From the entries that follow, copy exactly the lines beginning at the line holding "The project presented" and continuing through the line holding "### main.py and main_reruns.py".
━━━ Supplied records ━━━
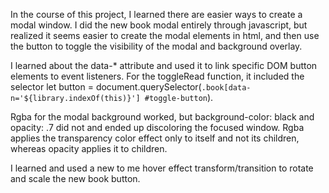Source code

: 
In the course of this project, I learned there are easier ways to create a modal window. I did the new book modal entirely through javascript, but realized it seems easier to create the modal elements in html, and then use the button to toggle the visibility of the modal and background overlay.

I learned about the data-* attribute and used it to link specific DOM button elements to event listeners. For the toggleRead function, it included the selector let button = document.querySelector(`.book[data-n='${library.indexOf(this)}'] #toggle-button`).

Rgba for the modal background worked, but background-color: black and opacity: .7 did not and ended up discoloring the focused window. Rgba applies the transparency color effect only to itself and not its children, whereas opacity applies it to children.

I learned and used a new to me hover effect transform/transition to rotate and scale the new book button.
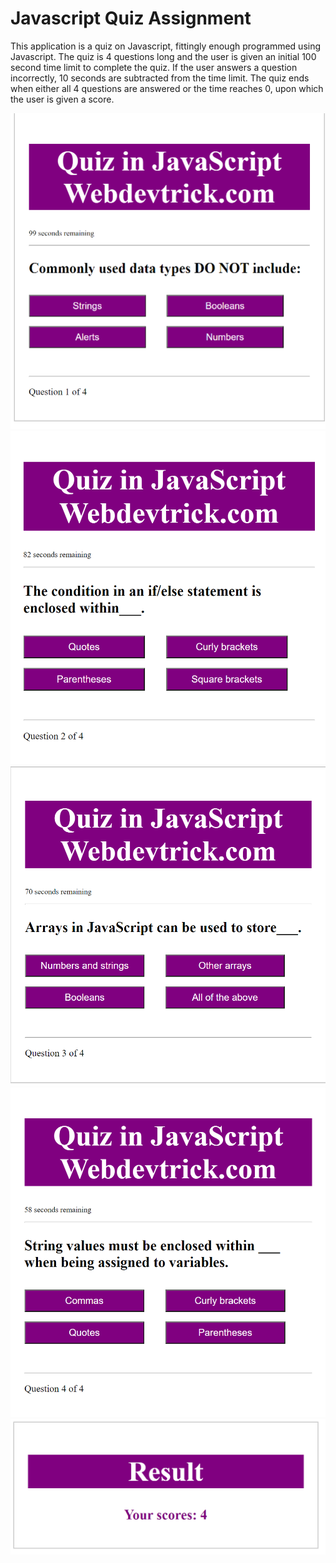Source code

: # Javascript Quiz Assignment
 
This application is a quiz on Javascript, fittingly enough programmed using Javascript.
The quiz is 4 questions long and the user is given an initial 100 second time limit to complete the quiz.
If the user answers a question incorrectly, 10 seconds are subtracted from the time limit.
The quiz ends when either all 4 questions are answered or the time reaches 0, upon which the user is given a score.

![Question 1 Screenshot](https://raw.githubusercontent.com/LotBDev/Javascript-Quiz-Assignment/main/Assets/1.PNG)
![Question 2 Screenshot](https://raw.githubusercontent.com/LotBDev/Javascript-Quiz-Assignment/main/Assets/2.PNG)
![Question 3 Screenshot](https://raw.githubusercontent.com/LotBDev/Javascript-Quiz-Assignment/main/Assets/3.PNG)
![Question 4 Screenshot](https://raw.githubusercontent.com/LotBDev/Javascript-Quiz-Assignment/main/Assets/4.PNG)
![Results Screenshot](https://raw.githubusercontent.com/LotBDev/Javascript-Quiz-Assignment/main/Assets/5.PNG)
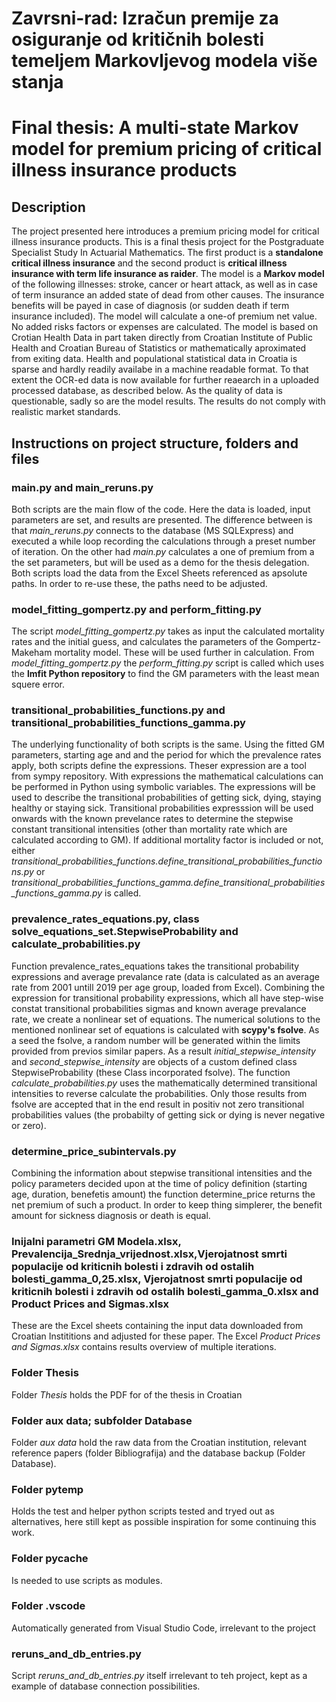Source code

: # Zavrsni-rad: Izračun premije za osiguranje od kritičnih bolesti temeljem Markovljevog modela više stanja
# Final thesis: A multi-state Markov model for premium pricing of critical illness insurance products

## Description
The project presented here introduces a premium pricing model for critical illness insurance products. This is a final thesis project for the Postgraduate Specialist Study In Actuarial Mathematics. 
The first product is a **standalone critical illness insurance** and the second product is **critical illness insurance with term life insurance as raider**. The model is a **Markov model** of the following illnesses: stroke, cancer or heart attack, as well as in case of term insurance an added state of dead from other causes.
The insurance benefits will be payed in case of diagnosis (or sudden death if term insurance included). The model will calculate a one-of premium net value. No added risks factors or expenses are calculated. 
The model is based on Crotian Health Data in part taken directly from Croatian Institute of Public Health and Croatian Bureau of Statistics or mathematically aproximated from exiting data.
Health and populational statistical data in Croatia is sparse and hardly readily availabe in a machine readable format. To that extent the OCR-ed data is now available for further reaearch in a uploaded processed database, as described below. As the quality of data is questionable, sadly so are the model results. The results do not comply with realistic market standards. 

## Instructions on project structure, folders and files
### main.py and main_reruns.py
Both scripts are the main flow of the code. Here the data is loaded, input parameters are set, and results are presented. The difference between is that *main_reruns.py* connects to the database (MS SQLExpress) and executed a while loop recording the calculations through a preset number of iteration. On the other had *main.py* calculates a one of premium from a the set parameters, but will be used as a demo for the thesis delegation. 
Both scripts load the data from the Excel Sheets referenced as apsolute paths. In order to re-use these, the paths need to be adjusted.
### model_fitting_gompertz.py and perform_fitting.py
The script *model_fitting_gompertz.py* takes as input the calculated mortality rates and the initial guess, and calculates the parameters of the Gompertz-Makeham mortality model. These will be used further in calculation. From *model_fitting_gompertz.py* the *perform_fitting.py* script is called which uses the **lmfit Python repository** to find the GM parameters with the least mean squere error.
### transitional_probabilities_functions.py and transitional_probabilities_functions_gamma.py
The underlying functionality of both scripts is the same. Using the fitted GM parameters, starting age and and the period for which the prevalence rates apply, both scripts define the expressions. Theser expression are a tool from sympy repository. With expressions the mathematical calculations can be performed in Python using symbolic variables. The expressions will be used to describe the transitional probabilities of getting sick, dying, staying healthy or staying sick. Transitional probabilities expresssion will be used onwards with the known prevelance rates to determine the stepwise constant transitional intensities (other than mortality rate which are calculated according to GM). If additional mortality factor is included or not, either *transitional_probabilities_functions.define_transitional_probabilities_functions.py* or *transitional_probabilities_functions_gamma.define_transitional_probabilities_functions_gamma.py* is called.
### prevalence_rates_equations.py, class solve_equations_set.StepwiseProbability and calculate_probabilities.py
Function prevalence_rates_equations takes the transitional probability expressions and average prevalance rate (data is calculated as an average rate from 2001 untill 2019 per age group, loaded from Excel).
Combining the expression for transitional probability expressions, which all have step-wise constat transitional probabilities sigmas and known average prevalance rate, we create a nonlinear set of equations.
The numerical solutions to the mentioned nonlinear set of equations is calculated with **scypy's fsolve**. As a seed the fsolve, a random number will be generated within the limits provided from previos similar papers.
As a result *initial_stepwise_intensity* and *second_stepwise_intensity* are objects of a custom defined class StepwiseProbability (these Class incorporated fsolve). 
The function *calculate_probabilities.py* uses the mathematically determined transitional intensities to reverse calculate the probabilities. Only those results from fsolve are accepted that in the end result in positiv not zero transitional probabilities values (the probabilty of getting sick or dying is never negative or zero).
### determine_price_subintervals.py
Combining the information about stepwise transitional intensities and the policy parameters decided upon at the time of policy definition (starting age, duration, benefetis amount) the function determine_price returns the net premium of such a product. In order to keep thing simplerer, the benefit amount for sickness diagnosis or death is equal.
### Inijalni parametri GM Modela.xlsx, Prevalencija_Srednja_vrijednost.xlsx,Vjerojatnost smrti populacije od kriticnih bolesti i zdravih od ostalih bolesti_gamma_0,25.xlsx, Vjerojatnost smrti populacije od kriticnih bolesti i zdravih od ostalih bolesti_gamma_0.xlsx and Product Prices and Sigmas.xlsx
These are the Excel sheets containing the input data downloaded from Croatian Instititions and adjusted for these paper. The Excel *Product Prices and Sigmas.xlsx* contains results overview of multiple iterations.
### Folder Thesis
Folder *Thesis* holds the PDF for of the thesis in Croatian
### Folder aux data; subfolder Database
Folder *aux data* hold the raw data from the Croatian institution, relevant reference papers (folder Bibliografija) and the database backup (Folder Database).
### Folder pytemp
Holds the test and helper python scripts tested and tryed out as alternatives, here still kept as possible inspiration for some continuing this work.
### Folder __pycache__ 
Is needed to use scripts as modules.
### Folder .vscode 
Automatically generated from Visual Studio Code, irrelevant to the project
### reruns_and_db_entries.py
Script *reruns_and_db_entries.py* itself irrelevant to teh project, kept as a example of database connection possibilities.
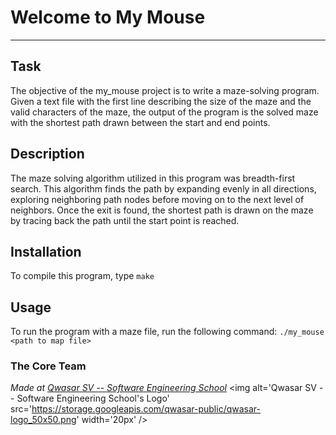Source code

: # Welcome to My Mouse
***

## Task
The objective of the my_mouse project is to write a maze-solving program. Given a text file with the first line describing the size of the maze and the valid characters of the maze, the output of the program is the solved maze with the shortest path drawn between the start and end points.

## Description
The maze solving algorithm utilized in this program was breadth-first search. This algorithm finds the path by expanding evenly in all directions, exploring neighboring path nodes before moving on to the next level of neighbors. Once the exit is found, the shortest path is drawn on the maze by tracing back the path until the start point is reached.

## Installation
To compile this program, type `make`

## Usage
To run the program with a maze file, run the following command: 
`./my_mouse <path to map file>`

### The Core Team


<span><i>Made at <a href='https://qwasar.io'>Qwasar SV -- Software Engineering School</a></i></span>
<span><img alt='Qwasar SV -- Software Engineering School's Logo' src='https://storage.googleapis.com/qwasar-public/qwasar-logo_50x50.png' width='20px' /></span>
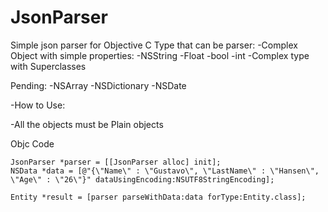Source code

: JsonParser
==========
Simple json parser for Objective C
Type that can be parser:
  -Complex Object with simple properties:
      -NSString
  -Float
  -bool
  -int
  -Complex type with Superclasses

Pending:
   -NSArray
   -NSDictionary
   -NSDate
   
-How to Use:

  -All the objects must be Plain objects
  
  Objc Code
  
    JsonParser *parser = [[JsonParser alloc] init];
    NSData *data = [@"{\"Name\" : \"Gustavo\", \"LastName\" : \"Hansen\", \"Age\" : \"26\"}" dataUsingEncoding:NSUTF8StringEncoding];
    
    Entity *result = [parser parseWithData:data forType:Entity.class];
  
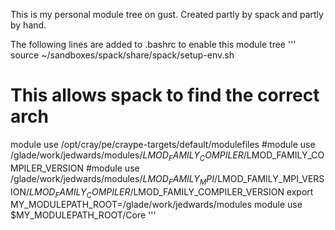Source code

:This is my personal module tree on gust.  Created partly by spack and
partly by hand.

The following lines are added to .bashrc to enable this module tree
'''
source ~/sandboxes/spack/share/spack/setup-env.sh
# This allows spack to find the correct arch
module use /opt/cray/pe/craype-targets/default/modulefiles
#module use /glade/work/jedwards/modules/$LMOD_FAMILY_COMPILER/$LMOD_FAMILY_COMPILER_VERSION
#module use /glade/work/jedwards/modules/$LMOD_FAMILY_MPI/$LMOD_FAMILY_MPI_VERSION/$LMOD_FAMILY_COMPILER/$LMOD_FAMILY_COMPILER_VERSION
export MY_MODULEPATH_ROOT=/glade/work/jedwards/modules
module use $MY_MODULEPATH_ROOT/Core
'''
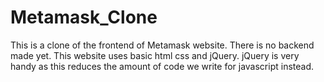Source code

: # Metamask_Clone

This is a clone of the frontend of Metamask website. There is no backend made yet.
This website uses basic html css and jQuery.
jQuery is very handy as this reduces the amount of code we write for javascript instead.

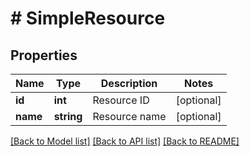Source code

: # # SimpleResource

## Properties

Name | Type | Description | Notes
------------ | ------------- | ------------- | -------------
**id** | **int** | Resource ID | [optional]
**name** | **string** | Resource name | [optional]

[[Back to Model list]](../../README.md#models) [[Back to API list]](../../README.md#endpoints) [[Back to README]](../../README.md)
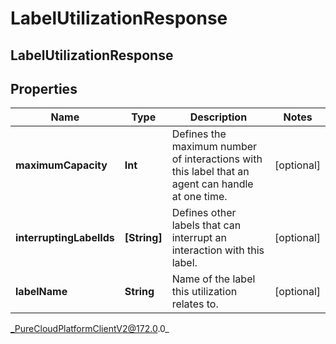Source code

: # LabelUtilizationResponse

## LabelUtilizationResponse

## Properties

|Name | Type | Description | Notes|
|------------ | ------------- | ------------- | -------------|
| **maximumCapacity** | **Int** | Defines the maximum number of interactions with this label that an agent can handle at one time. | [optional] |
| **interruptingLabelIds** | **[String]** | Defines other labels that can interrupt an interaction with this label. | [optional] |
| **labelName** | **String** | Name of the label this utilization relates to. | [optional] |



_PureCloudPlatformClientV2@172.0.0_
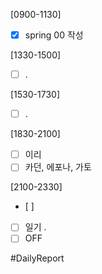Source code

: [0900-1130]
- [x] spring 00 작성

[1330-1500]
- [ ] .

[1530-1730]
- [ ] .

[1830-2100]
- [ ] 이리
- [ ] 카던, 에포나, 가토

[2100-2330]
- [ ] 
- [ ] 일기
	.
- [ ] OFF

#DailyReport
━━━
● **Your solution**
The project presented here introduces a premium pricing model for critical illness insurance products. This is a final thesis project for the Postgraduate Specialist Study In Actuarial Mathematics. 
The first product is a **standalone critical illness insurance** and the second product is **critical illness insurance with term life insurance as raider**. The model is a **Markov model** of the following illnesses: stroke, cancer or heart attack, as well as in case of term insurance an added state of dead from other causes.
The insurance benefits will be payed in case of diagnosis (or sudden death if term insurance included). The model will calculate a one-of premium net value. No added risks factors or expenses are calculated. 
The model is based on Crotian Health Data in part taken directly from Croatian Institute of Public Health and Croatian Bureau of Statistics or mathematically aproximated from exiting data.
Health and populational statistical data in Croatia is sparse and hardly readily availabe in a machine readable format. To that extent the OCR-ed data is now available for further reaearch in a uploaded processed database, as described below. As the quality of data is questionable, sadly so are the model results. The results do not comply with realistic market standards. 

## Instructions on project structure, folders and files
### main.py and main_reruns.py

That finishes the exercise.